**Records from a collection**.
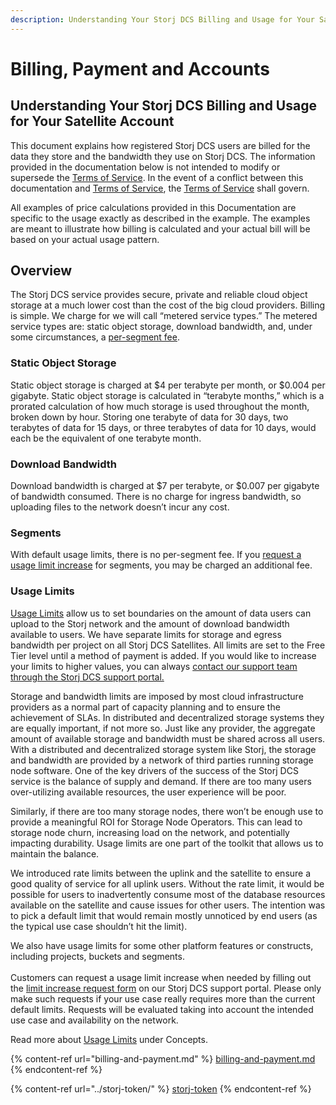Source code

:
 ```yaml
---
description: Understanding Your Storj DCS Billing and Usage for Your Satellite Account
---
```


# Billing, Payment and Accounts

## **Understanding Your Storj DCS Billing and Usage for Your Satellite Account**&#x20;

This document explains how registered Storj DCS users are billed for the data they store and the bandwidth they use on Storj DCS. The information provided in the documentation below is not intended to modify or supersede the [Terms of Service](https://www.storj.io/terms-of-service). In the event of a conflict between this documentation and [Terms of Service](https://www.storj.io/terms-of-service), the [Terms of Service](https://www.storj.io/terms-of-service) shall govern.

All examples of price calculations provided in this Documentation are specific to the usage exactly as described in the example. The examples are meant to illustrate how billing is calculated and your actual bill will be based on your actual usage pattern.

## **Overview**

The Storj DCS service provides secure, private and reliable cloud object storage at a much lower cost than the cost of the big cloud providers.  Billing is simple. We charge for we will call  “metered service types.” The metered service types are: static object storage, download bandwidth, and, under some circumstances, a [per-segment fee](usage-limit-increases.md#per-segment-fee).

### **Static Object Storage**&#x20;

Static object storage is charged at $4 per terabyte per month, or $0.004 per gigabyte. Static object storage is calculated in “terabyte months,” which is a prorated calculation of how much storage is used throughout the month, broken down by hour. Storing one terabyte of data for 30 days, two terabytes of data for 15 days, or three terabytes of data for 10 days, would each be the equivalent of one terabyte month.

### **Download Bandwidth**&#x20;

Download bandwidth is charged at $7 per terabyte, or $0.007 per gigabyte of bandwidth consumed. There is no charge for ingress bandwidth, so uploading files to the network doesn’t incur any cost.&#x20;

### Segments

With default usage limits, there is no per-segment fee. If you [request a usage limit increase](usage-limit-increases.md#per-segment-fee) for segments, you may be charged an additional fee.

### **Usage Limits**

[Usage Limits](../../concepts/limits.md) allow us to set boundaries on the amount of data users can upload to the Storj network and the amount of download bandwidth available to users. We have separate limits for storage and egress bandwidth per project on all Storj DCS Satellites. All limits are set to the Free Tier level until a method of payment is added. If you would like to increase your limits to higher values, you can always [contact our support team through the Storj DCS support portal.​](https://supportdcs.storj.io/hc/en-us/requests/new?ticket\_form\_id=360000683212)

Storage and bandwidth limits are imposed by most cloud infrastructure providers as a normal part of capacity planning and to ensure the achievement of SLAs. In distributed and decentralized storage systems they are equally important, if not more so. Just like any provider, the aggregate amount of available storage and bandwidth must be shared across all users. With a distributed and decentralized storage system like Storj, the storage and bandwidth are provided by a network of third parties running storage node software. One of the key drivers of the success of the Storj DCS service is the balance of supply and demand. If there are too many users over-utilizing available resources, the user experience will be poor.

Similarly, if there are too many storage nodes, there won’t be enough use to provide a meaningful ROI for Storage Node Operators. This can lead to storage node churn, increasing load on the network, and potentially impacting durability. Usage limits are one part of the toolkit that allows us to maintain the balance.

We introduced rate limits between the uplink and the satellite to ensure a good quality of service for all uplink users. Without the rate limit, it would be possible for users to inadvertently consume most of the database resources available on the satellite and cause issues for other users. The intention was to pick a default limit that would remain mostly unnoticed by end users (as the typical use case shouldn’t hit the limit).&#x20;

We also have usage limits for some other platform features or constructs, including projects, buckets and segments.\
\
Customers can request a usage limit increase when needed by filling out the [limit increase request form](https://supportdcs.storj.io/hc/en-us/requests/new?ticket\_form\_id=360000683212) on our Storj DCS support portal. Please only make such requests if your use case really requires more than the current default limits. Requests will be evaluated taking into account the intended use case and availability on the network.

Read more about [Usage Limits](../../concepts/limits.md) under Concepts.

{% content-ref url="billing-and-payment.md" %}
[billing-and-payment.md](billing-and-payment.md)
{% endcontent-ref %}

{% content-ref url="../storj-token/" %}
[storj-token](../storj-token/)
{% endcontent-ref %}
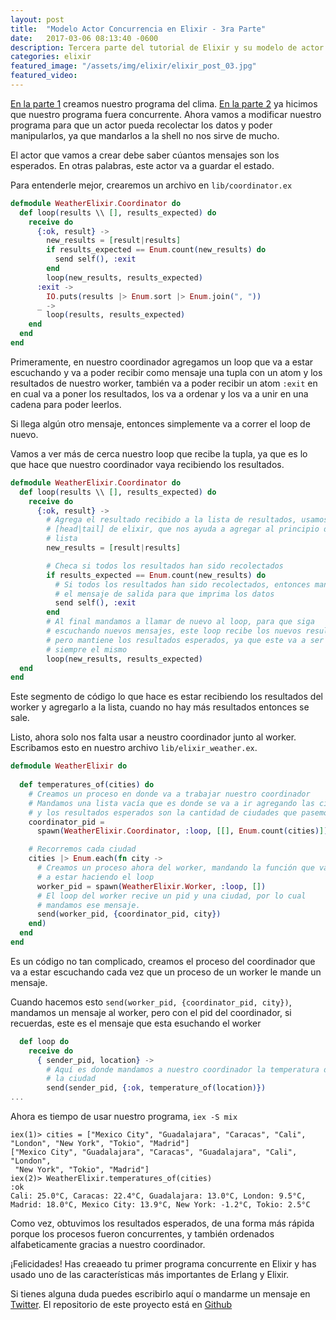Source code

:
 ```yaml
---
layout: post
title:  "Modelo Actor Concurrencia en Elixir - 3ra Parte"
date:   2017-03-06 08:13:40 -0600
description: Tercera parte del tutorial de Elixir y su modelo de actor concurrencia.
categories: elixir
featured_image: "/assets/img/elixir/elixir_post_03.jpg"
featured_video:
---
```


[En la parte 1](/elixir/modelo-actor-concurrencia-en-elixir-1ra-parte/) 
creamos nuestro programa del clima. [En la parte 2](/elixir/modelo-actor-concurrencia-en-elixir-2da-parte/) ya hicimos que nuestro
programa fuera concurrente. Ahora vamos a modificar nuestro programa
para que un actor pueda recolectar los datos y poder manipularlos, ya que
mandarlos a la shell no nos sirve de mucho.

El actor que vamos a crear debe saber cúantos mensajes son los esperados. En
otras palabras, este actor va a guardar el estado. 

Para entenderle mejor, crearemos un archivo en `lib/coordinator.ex`

```elixir
defmodule WeatherElixir.Coordinator do
  def loop(results \\ [], results_expected) do
    receive do
      {:ok, result} ->
        new_results = [result|results]
        if results_expected == Enum.count(new_results) do
          send self(), :exit
        end
        loop(new_results, results_expected)
      :exit ->
        IO.puts(results |> Enum.sort |> Enum.join(", "))
      _ ->
        loop(results, results_expected)
    end
  end
end
```

Primeramente, en nuestro coordinador agregamos un loop que va a estar 
escuchando y va a poder recibir como mensaje una tupla con un atom y los
resultados de nuestro worker, también va a poder recibir un atom `:exit` en
en cual va a poner los resultados, los va a ordenar y los va a unir en una
cadena para poder leerlos.

Si llega algún otro mensaje, entonces simplemente va a correr el loop de 
nuevo.

Vamos a ver más de cerca nuestro loop que recibe la tupla, ya que es lo que 
hace que nuestro coordinador vaya recibiendo los resultados.

```elixir
defmodule WeatherElixir.Coordinator do
  def loop(results \\ [], results_expected) do
    receive do
      {:ok, result} ->
        # Agrega el resultado recibido a la lista de resultados, usamos el
        # [head|tail] de elixir, que nos ayuda a agregar al principio de una
        # lista
        new_results = [result|results]

        # Checa si todos los resultados han sido recolectados
        if results_expected == Enum.count(new_results) do
          # Si todos los resultados han sido recolectados, entonces manda
          # el mensaje de salida para que imprima los datos
          send self(), :exit
        end
        # Al final mandamos a llamar de nuevo al loop, para que siga
        # escuchando nuevos mensajes, este loop recibe los nuevos resultados
        # pero mantiene los resultados esperados, ya que este va a ser
        # siempre el mismo
        loop(new_results, results_expected)
  end
end
```

Este segmento de código lo que hace es estar recibiendo los resultados del
worker y agregarlo a la lista, cuando no hay más resultados entonces se sale.

Listo, ahora solo nos falta usar a neustro coordinador junto al worker.
Escribamos esto en nuestro archivo `lib/elixir_weather.ex`.

```elixir
defmodule WeatherElixir do
  
  def temperatures_of(cities) do
    # Creamos un proceso en donde va a trabajar nuestro coordinador
    # Mandamos una lista vacía que es donde se va a ir agregando las ciudades,
    # y los resultados esperados son la cantidad de ciudades que pasemos
    coordinator_pid =
      spawn(WeatherElixir.Coordinator, :loop, [[], Enum.count(cities)])

    # Recorremos cada ciudad  
    cities |> Enum.each(fn city ->
      # Creamos un proceso ahora del worker, mandando la función que va
      # a estar haciendo el loop
      worker_pid = spawn(WeatherElixir.Worker, :loop, [])
      # El loop del worker recive un pid y una ciudad, por lo cual
      # mandamos ese mensaje.
      send(worker_pid, {coordinator_pid, city})
    end)
  end
end
```

Es un código no tan complicado, creamos el proceso del coordinador que va
a estar escuchando cada vez que un proceso de un worker le mande un mensaje.

Cuando hacemos esto `send(worker_pid, {coordinator_pid, city})`, mandamos un
mensaje al worker, pero  con el pid del coordinador, si recuerdas, este es 
el mensaje que esta esuchando el worker

```elixir
  def loop do
    receive do
      { sender_pid, location} ->
        # Aquí es donde mandamos a nuestro coordinador la temperatura de
        # la ciudad
        send(sender_pid, {:ok, temperature_of(location)})
...
```

Ahora es tiempo de usar nuestro programa, `iex -S mix`

```shell
iex(1)> cities = ["Mexico City", "Guadalajara", "Caracas", "Cali", "London", "New York", "Tokio", "Madrid"]
["Mexico City", "Guadalajara", "Caracas", "Guadalajara", "Cali", "London",
 "New York", "Tokio", "Madrid"]
iex(2)> WeatherElixir.temperatures_of(cities)
:ok
Cali: 25.0°C, Caracas: 22.4°C, Guadalajara: 13.0°C, London: 9.5°C, Madrid: 18.0°C, Mexico City: 13.9°C, New York: -1.2°C, Tokio: 2.5°C
```


Como vez, obtuvimos los resultados esperados, de una forma más rápida
porque los procesos fueron concurrentes, y también ordenados alfabeticamente
gracias a nuestro coordinador.


¡Felicidades! Has creaeado tu primer programa concurrente en Elixir y has
usado uno de las características más importantes de Erlang y Elixir.

Si tienes alguna duda puedes escribirlo aquí o mandarme un mensaje en [Twitter](https://twitter.com/giovanni_cortes). El repositorio
de este proyecto está en [Github](https://github.com/Gidrek/weather_elixir)
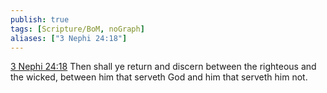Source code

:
 ```yaml
---
publish: true
tags: [Scripture/BoM, noGraph]
aliases: ["3 Nephi 24:18"]
---
```

[3 Nephi 24:18](https://churchofjesuschrist.org/study/scriptures/bofm/3-ne/24?lang=eng&id=p18#p18) Then shall ye return and discern between the righteous and the wicked, between him that serveth God and him that serveth him not.




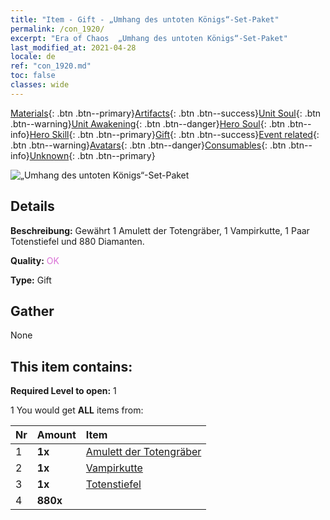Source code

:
 ```yaml
---
title: "Item - Gift - „Umhang des untoten Königs“-Set-Paket"
permalink: /con_1920/
excerpt: "Era of Chaos  „Umhang des untoten Königs“-Set-Paket"
last_modified_at: 2021-04-28
locale: de
ref: "con_1920.md"
toc: false
classes: wide
---
```

 [Materials](/ItemsDE/){: .btn .btn--primary}[Artifacts](/ItemsDE/Artifacts/){: .btn .btn--success}[Unit Soul](/ItemsDE/UnitSoul/){: .btn .btn--warning}[Unit Awakening](/ItemsDE/UnitAwakening/){: .btn .btn--danger}[Hero Soul](/ItemsDE/HeroSoul/){: .btn .btn--info}[Hero Skill](/ItemsDE/HeroSkill/){: .btn .btn--primary}[Gift](/ItemsDE/Gift/){: .btn .btn--success}[Event related](/ItemsDE/Events/){: .btn .btn--warning}[Avatars](/ItemsDE/Avatars/){: .btn .btn--danger}[Consumables](/ItemsDE/Consumables/){: .btn .btn--info}[Unknown](/ItemsDE/Unknown/){: .btn .btn--primary}

 ![„Umhang des untoten Königs“-Set-Paket](/images/t/i_907543.png)

## Details
 **Beschreibung:** Gewährt 1 Amulett der Totengräber, 1 Vampirkutte, 1 Paar Totenstiefel und 880 Diamanten.

 **Quality:** <span style="color: #DA70D6">OK</span>

 **Type:** Gift

## Gather

  None

## This item contains:

 **Required Level to open:** 1

 1 You would get **ALL** items  from:

  | Nr | Amount |     Item    |
  |:---|:-------|:------------|
  | 1 |  **1x** | [Amulett der Totengräber](/ItemsDE/art_129/) |  | 
  | 2 |  **1x** | [Vampirkutte](/ItemsDE/art_130/) |  | 
  | 3 |  **1x** | [Totenstiefel](/ItemsDE/art_131/) |  | 
  | 4 |  **880x** | <i class="fas fa-gem"/> |  |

**Problem requirements**.
Find the line with "porque los procesos" in the entries above. Set down exactly every line from it up to and including the line with "1 You would", images excluded.

**Answer area**.
porque los procesos fueron concurrentes, y también ordenados alfabeticamente
gracias a nuestro coordinador.


¡Felicidades! Has creaeado tu primer programa concurrente en Elixir y has
usado uno de las características más importantes de Erlang y Elixir.

Si tienes alguna duda puedes escribirlo aquí o mandarme un mensaje en [Twitter](https://twitter.com/giovanni_cortes). El repositorio
de este proyecto está en [Github](https://github.com/Gidrek/weather_elixir)
Source code

:
 ```yaml
---
publish: true
tags: [Scripture/BoM, noGraph]
aliases: ["3 Nephi 24:18"]
---
```

[3 Nephi 24:18](https://churchofjesuschrist.org/study/scriptures/bofm/3-ne/24?lang=eng&id=p18#p18) Then shall ye return and discern between the righteous and the wicked, between him that serveth God and him that serveth him not.




Source code

:
 ```yaml
---
title: "Item - Gift - „Umhang des untoten Königs“-Set-Paket"
permalink: /con_1920/
excerpt: "Era of Chaos  „Umhang des untoten Königs“-Set-Paket"
last_modified_at: 2021-04-28
locale: de
ref: "con_1920.md"
toc: false
classes: wide
---
```

 [Materials](/ItemsDE/){: .btn .btn--primary}[Artifacts](/ItemsDE/Artifacts/){: .btn .btn--success}[Unit Soul](/ItemsDE/UnitSoul/){: .btn .btn--warning}[Unit Awakening](/ItemsDE/UnitAwakening/){: .btn .btn--danger}[Hero Soul](/ItemsDE/HeroSoul/){: .btn .btn--info}[Hero Skill](/ItemsDE/HeroSkill/){: .btn .btn--primary}[Gift](/ItemsDE/Gift/){: .btn .btn--success}[Event related](/ItemsDE/Events/){: .btn .btn--warning}[Avatars](/ItemsDE/Avatars/){: .btn .btn--danger}[Consumables](/ItemsDE/Consumables/){: .btn .btn--info}[Unknown](/ItemsDE/Unknown/){: .btn .btn--primary}

 ![„Umhang des untoten Königs“-Set-Paket](/images/t/i_907543.png)

## Details
 **Beschreibung:** Gewährt 1 Amulett der Totengräber, 1 Vampirkutte, 1 Paar Totenstiefel und 880 Diamanten.

 **Quality:** <span style="color: #DA70D6">OK</span>

 **Type:** Gift

## Gather

  None

## This item contains:

 **Required Level to open:** 1

 1 You would get **ALL** items  from:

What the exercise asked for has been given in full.